**LISTED RECORDS**
§ §

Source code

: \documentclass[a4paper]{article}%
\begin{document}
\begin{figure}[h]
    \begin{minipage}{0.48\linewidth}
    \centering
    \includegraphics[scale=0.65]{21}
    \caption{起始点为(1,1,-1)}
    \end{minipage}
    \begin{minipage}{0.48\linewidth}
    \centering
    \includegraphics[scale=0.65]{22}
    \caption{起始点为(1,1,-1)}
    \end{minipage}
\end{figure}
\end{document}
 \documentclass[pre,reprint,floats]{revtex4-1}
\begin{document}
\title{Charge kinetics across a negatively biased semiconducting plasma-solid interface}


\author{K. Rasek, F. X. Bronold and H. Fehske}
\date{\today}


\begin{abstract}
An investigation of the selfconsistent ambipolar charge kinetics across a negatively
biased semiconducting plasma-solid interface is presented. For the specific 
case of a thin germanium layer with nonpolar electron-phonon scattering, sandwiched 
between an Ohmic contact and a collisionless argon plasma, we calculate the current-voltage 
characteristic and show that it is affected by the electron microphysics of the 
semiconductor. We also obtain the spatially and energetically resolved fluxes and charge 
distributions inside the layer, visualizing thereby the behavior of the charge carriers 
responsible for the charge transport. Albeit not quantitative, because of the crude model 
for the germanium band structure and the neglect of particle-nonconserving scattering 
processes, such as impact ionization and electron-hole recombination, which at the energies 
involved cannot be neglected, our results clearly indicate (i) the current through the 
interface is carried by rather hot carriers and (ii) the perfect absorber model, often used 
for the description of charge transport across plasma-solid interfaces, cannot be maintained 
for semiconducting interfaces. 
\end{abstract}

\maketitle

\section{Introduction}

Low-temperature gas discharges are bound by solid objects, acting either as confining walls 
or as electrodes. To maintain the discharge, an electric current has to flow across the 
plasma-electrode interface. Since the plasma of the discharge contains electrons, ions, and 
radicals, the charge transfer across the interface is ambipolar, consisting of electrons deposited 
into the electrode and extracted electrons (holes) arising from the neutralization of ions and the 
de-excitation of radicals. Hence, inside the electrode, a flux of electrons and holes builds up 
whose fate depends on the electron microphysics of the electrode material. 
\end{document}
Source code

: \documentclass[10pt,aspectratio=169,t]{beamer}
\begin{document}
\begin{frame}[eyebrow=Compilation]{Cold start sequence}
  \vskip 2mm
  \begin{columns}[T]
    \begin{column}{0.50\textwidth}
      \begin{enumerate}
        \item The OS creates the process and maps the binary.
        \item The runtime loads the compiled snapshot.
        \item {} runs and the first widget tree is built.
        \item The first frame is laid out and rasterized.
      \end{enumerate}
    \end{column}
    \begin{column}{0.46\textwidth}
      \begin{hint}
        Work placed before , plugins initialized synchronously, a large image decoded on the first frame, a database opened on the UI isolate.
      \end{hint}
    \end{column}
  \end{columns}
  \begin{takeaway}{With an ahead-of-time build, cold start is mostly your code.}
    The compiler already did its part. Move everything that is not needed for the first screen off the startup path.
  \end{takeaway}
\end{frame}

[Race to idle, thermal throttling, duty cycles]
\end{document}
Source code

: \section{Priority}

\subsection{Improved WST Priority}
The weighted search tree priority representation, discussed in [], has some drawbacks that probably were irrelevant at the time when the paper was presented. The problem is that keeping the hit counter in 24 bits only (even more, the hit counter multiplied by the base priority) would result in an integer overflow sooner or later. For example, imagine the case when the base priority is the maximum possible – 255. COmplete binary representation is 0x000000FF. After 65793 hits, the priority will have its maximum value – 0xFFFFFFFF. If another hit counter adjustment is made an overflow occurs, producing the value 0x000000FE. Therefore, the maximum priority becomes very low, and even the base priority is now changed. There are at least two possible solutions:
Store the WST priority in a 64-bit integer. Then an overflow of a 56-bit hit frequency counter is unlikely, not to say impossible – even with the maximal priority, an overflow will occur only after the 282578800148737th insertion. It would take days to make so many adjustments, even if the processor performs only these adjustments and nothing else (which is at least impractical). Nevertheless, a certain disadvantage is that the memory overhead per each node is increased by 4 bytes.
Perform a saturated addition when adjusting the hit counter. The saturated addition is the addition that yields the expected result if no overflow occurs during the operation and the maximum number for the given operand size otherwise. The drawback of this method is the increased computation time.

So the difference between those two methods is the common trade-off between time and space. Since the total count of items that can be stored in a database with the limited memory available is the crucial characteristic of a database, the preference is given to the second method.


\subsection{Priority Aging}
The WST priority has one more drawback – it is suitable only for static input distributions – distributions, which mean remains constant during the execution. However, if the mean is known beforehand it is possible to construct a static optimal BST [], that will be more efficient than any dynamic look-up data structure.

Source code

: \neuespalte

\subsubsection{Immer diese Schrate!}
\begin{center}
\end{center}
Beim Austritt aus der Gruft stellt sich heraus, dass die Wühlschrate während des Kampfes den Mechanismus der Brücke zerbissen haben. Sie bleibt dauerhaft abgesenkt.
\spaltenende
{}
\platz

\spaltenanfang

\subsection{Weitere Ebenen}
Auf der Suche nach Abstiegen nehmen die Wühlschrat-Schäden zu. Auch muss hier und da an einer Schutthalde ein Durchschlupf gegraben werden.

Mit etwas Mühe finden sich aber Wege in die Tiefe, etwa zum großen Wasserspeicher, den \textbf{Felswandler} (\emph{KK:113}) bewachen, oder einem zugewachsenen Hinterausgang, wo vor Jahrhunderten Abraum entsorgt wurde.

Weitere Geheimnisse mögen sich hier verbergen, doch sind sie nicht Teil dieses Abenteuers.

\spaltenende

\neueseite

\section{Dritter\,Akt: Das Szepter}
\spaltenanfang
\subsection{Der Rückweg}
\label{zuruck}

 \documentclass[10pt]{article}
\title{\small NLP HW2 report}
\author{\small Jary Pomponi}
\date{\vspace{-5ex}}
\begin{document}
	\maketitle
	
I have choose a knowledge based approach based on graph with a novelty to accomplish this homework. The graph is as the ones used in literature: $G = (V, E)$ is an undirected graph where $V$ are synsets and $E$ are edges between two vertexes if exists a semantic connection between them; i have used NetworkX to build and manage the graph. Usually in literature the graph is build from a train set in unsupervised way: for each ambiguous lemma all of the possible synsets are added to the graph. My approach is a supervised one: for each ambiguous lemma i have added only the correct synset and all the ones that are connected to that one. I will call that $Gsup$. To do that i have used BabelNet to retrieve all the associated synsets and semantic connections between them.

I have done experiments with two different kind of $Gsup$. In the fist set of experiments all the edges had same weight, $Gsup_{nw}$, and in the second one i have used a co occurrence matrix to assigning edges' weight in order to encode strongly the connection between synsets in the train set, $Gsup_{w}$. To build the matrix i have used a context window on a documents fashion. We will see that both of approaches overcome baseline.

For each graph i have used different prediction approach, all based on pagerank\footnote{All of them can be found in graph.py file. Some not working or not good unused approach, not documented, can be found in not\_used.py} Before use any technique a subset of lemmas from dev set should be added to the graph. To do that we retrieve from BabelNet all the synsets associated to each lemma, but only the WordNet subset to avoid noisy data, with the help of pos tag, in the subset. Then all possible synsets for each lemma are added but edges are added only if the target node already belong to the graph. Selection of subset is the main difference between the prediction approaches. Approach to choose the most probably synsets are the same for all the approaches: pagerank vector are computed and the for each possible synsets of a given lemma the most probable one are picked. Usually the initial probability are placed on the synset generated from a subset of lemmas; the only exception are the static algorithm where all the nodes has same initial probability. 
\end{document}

§ §

**WHAT THE TASK ASKS**
Which lines in the listing above hold the word "train"? Show each of them.

**FINAL ANSWER**
I have choose a knowledge based approach based on graph with a novelty to accomplish this homework. The graph is as the ones used in literature: $G = (V, E)$ is an undirected graph where $V$ are synsets and $E$ are edges between two vertexes if exists a semantic connection between them; i have used NetworkX to build and manage the graph. Usually in literature the graph is build from a train set in unsupervised way: for each ambiguous lemma all of the possible synsets are added to the graph. My approach is a supervised one: for each ambiguous lemma i have added only the correct synset and all the ones that are connected to that one. I will call that $Gsup$. To do that i have used BabelNet to retrieve all the associated synsets and semantic connections between them.
I have done experiments with two different kind of $Gsup$. In the fist set of experiments all the edges had same weight, $Gsup_{nw}$, and in the second one i have used a co occurrence matrix to assigning edges' weight in order to encode strongly the connection between synsets in the train set, $Gsup_{w}$. To build the matrix i have used a context window on a documents fashion. We will see that both of approaches overcome baseline.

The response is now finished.